Is it a new word? A made up word? Originally French?
Anyone ever used it in all seriousness?
Any definitive definition?
Is it a new word? A made up word? Originally French?
Anyone ever used it in all seriousness?
What an ugly word.
I found this rather good explanation, which seems to say that performant, French in origin, is used in English context as “high performance”, usually in IT type settings.
[enterprise software designer]
Yep, it means “performs well”. I personally kinda doubt that it’s from the French, though; I suspect that some IT guys just happened to make it up.
[/enterprise software designer]
Oh, I can accept the fact that it’s a French word–it’s just that, given IT guys’ habits about making up words willy-nilly, I suspect that it’s actually a coincidence that the same word also appears in French (and has the same meaning to boot…err, I mean, “as well”).
It couldn’t possibly have been a French IT guy (or gal) perhaps working in an anglophone country?
It would appear most are as confused as me. It sounds like one of those ugly using a noun as a verb words.

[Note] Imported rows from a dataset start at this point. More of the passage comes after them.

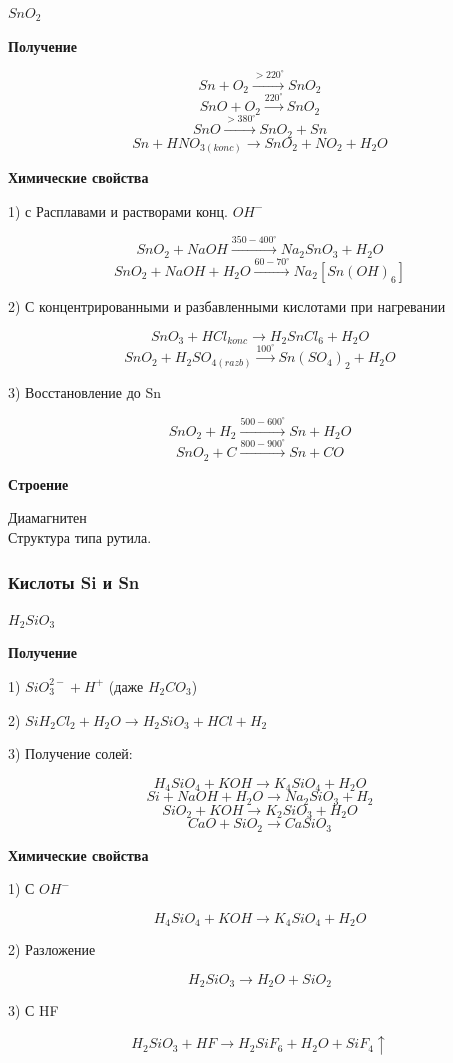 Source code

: $SnO_2$

\textbf{Получение}

$$Sn + O_2 \xrightarrow{>220^{\circ}} SnO_2$$
$$SnO + O_2 \xrightarrow{220^{\circ}} SnO_2$$
$$SnO \xrightarrow{>380^{\circ}} SnO_2 + Sn$$
$$Sn + HNO_{3(konc)}\rightarrow SnO_2 + NO_2 + H_2O$$

\textbf{Химические свойства}

1) с Расплавами и  растворами конц. $OH^-$

$$SnO_2 + NaOH \xrightarrow{350-400^{\circ}} Na_2SnO_3 + H_2O$$
$$SnO_2 + NaOH + H_2O\xrightarrow{60-70^{\circ}} Na_2[Sn(OH)_6]$$

2) С концентрированными и разбавленными кислотами при нагревании

$$SnO_3 + HCl_{konc} \rightarrow H_2SnCl_6 + H_2O$$
$$SnO_2 + H_2SO_{4(razb)} \xrightarrow{100^{\circ}} Sn(SO_4)_2 + H_2O$$

3) Восстановление до Sn

$$SnO_2 + H_2 \xrightarrow{500-600^{\circ}} Sn + H_2O$$
$$SnO_2 + C \xrightarrow{800-900^{\circ}} Sn + CO$$

\textbf{Строение}

Диамагнитен\\
Структура типа рутила.

\subsubsection*{Кислоты Si и Sn}

$H_2SiO_3$

\textbf{Получение}

1) $SiO_3^{2-} + H^+$ (даже $H_2CO_3$)

2) $SiH_2Cl_2 + H_2O \rightarrow H_2SiO_3 + HCl + H_2$

3) Получение солей:

$$H_4SiO_4 + KOH \rightarrow K_4SiO_4 + H_2O$$
$$Si + NaOH + H_2O \rightarrow Na_2SiO_3 + H_2$$
$$SiO_2 + KOH \rightarrow K_2SiO_3 + H_2O$$
$$CaO + SiO_2 \rightarrow CaSiO_3$$

\textbf{Химические свойства}

1) С $OH^-$

$$H_4SiO_4 + KOH \rightarrow K_4SiO_4 + H_2O$$

2) Разложение 

$$H_2SiO_3 \rightarrow H_2O + SiO_2$$

3) С HF

$$H_2SiO_3 + HF \rightarrow H_2SiF_6 + H_2O + SiF_4\uparrow$$


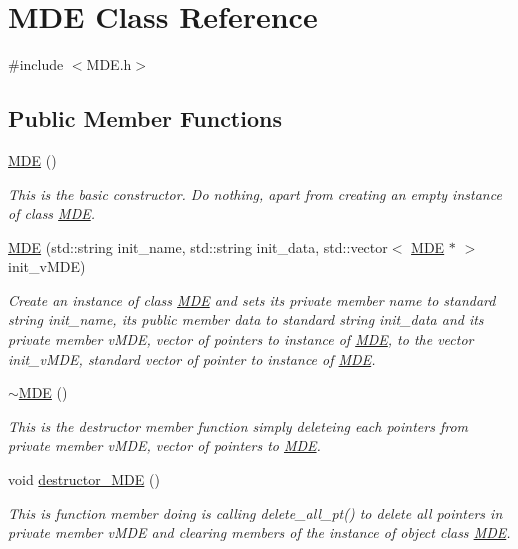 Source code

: \hypertarget{classMDE}{}\section{M\+DE Class Reference}
\label{classMDE}


{\ttfamily \#include $<$M\+D\+E.\+h$>$}

\subsection*{Public Member Functions}
\begin{DoxyCompactItemize}
\item 
\hyperlink{classMDE_a149c182b2578cc172f7bb1fc6f228a70}{M\+DE} ()
\begin{DoxyCompactList}\small\item\em This is the basic constructor. Do nothing, apart from creating an empty instance of class \hyperlink{classMDE}{M\+DE}. \end{DoxyCompactList}\item 
\hyperlink{classMDE_ab89dcf89d8714959c36ebb32bcf6280a}{M\+DE} (std\+::string init\+\_\+name, std\+::string init\+\_\+data, std\+::vector$<$ \hyperlink{classMDE}{M\+DE} $\ast$ $>$ init\+\_\+v\+M\+DE)
\begin{DoxyCompactList}\small\item\em Create an instance of class \hyperlink{classMDE}{M\+DE} and sets its private member \textquotesingle{}name\textquotesingle{} to standard string init\+\_\+name, its public member \textquotesingle{}data\textquotesingle{} to standard string init\+\_\+data and its private member v\+M\+DE, vector of pointers to instance of \hyperlink{classMDE}{M\+DE}, to the vector init\+\_\+v\+M\+DE, standard vector of pointer to instance of \hyperlink{classMDE}{M\+DE}. \end{DoxyCompactList}\item 
\hyperlink{group__group__clear_ga659629fc7fa0747f1853f23d107bb67a}{$\sim$\+M\+DE} ()
\begin{DoxyCompactList}\small\item\em This is the destructor member function simply deleteing each pointers from private member v\+M\+DE, vector of pointers to \hyperlink{classMDE}{M\+DE}. \end{DoxyCompactList}\item 
void \hyperlink{group__group__clear_gad832700663a9577adea73d14aee5011f}{destructor\+\_\+\+M\+DE} ()
\begin{DoxyCompactList}\small\item\em This is function member doing is calling delete\+\_\+all\+\_\+pt() to delete all pointers in private member v\+M\+DE and clearing members of the instance of object class \hyperlink{classMDE}{M\+DE}. \end{DoxyCompactList}\item 

\end{DoxyCompactItemize}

Whatever is wrong with just “optimal”?
Beats hell outta me.
“Optimal” implies a single value at the high end of the scale (which, given the number of variables in a system, is a constantly-moving target and therefore isn’t really measurable as such). “Performant” implies anywhere within the “good” range of the scale. If you have a service-level agreement (e.g., “the system will carry <foo> amount of traffic in <bar> seconds”), you want to define measurable numbers. The system is performant if it performs within the defined “good” range.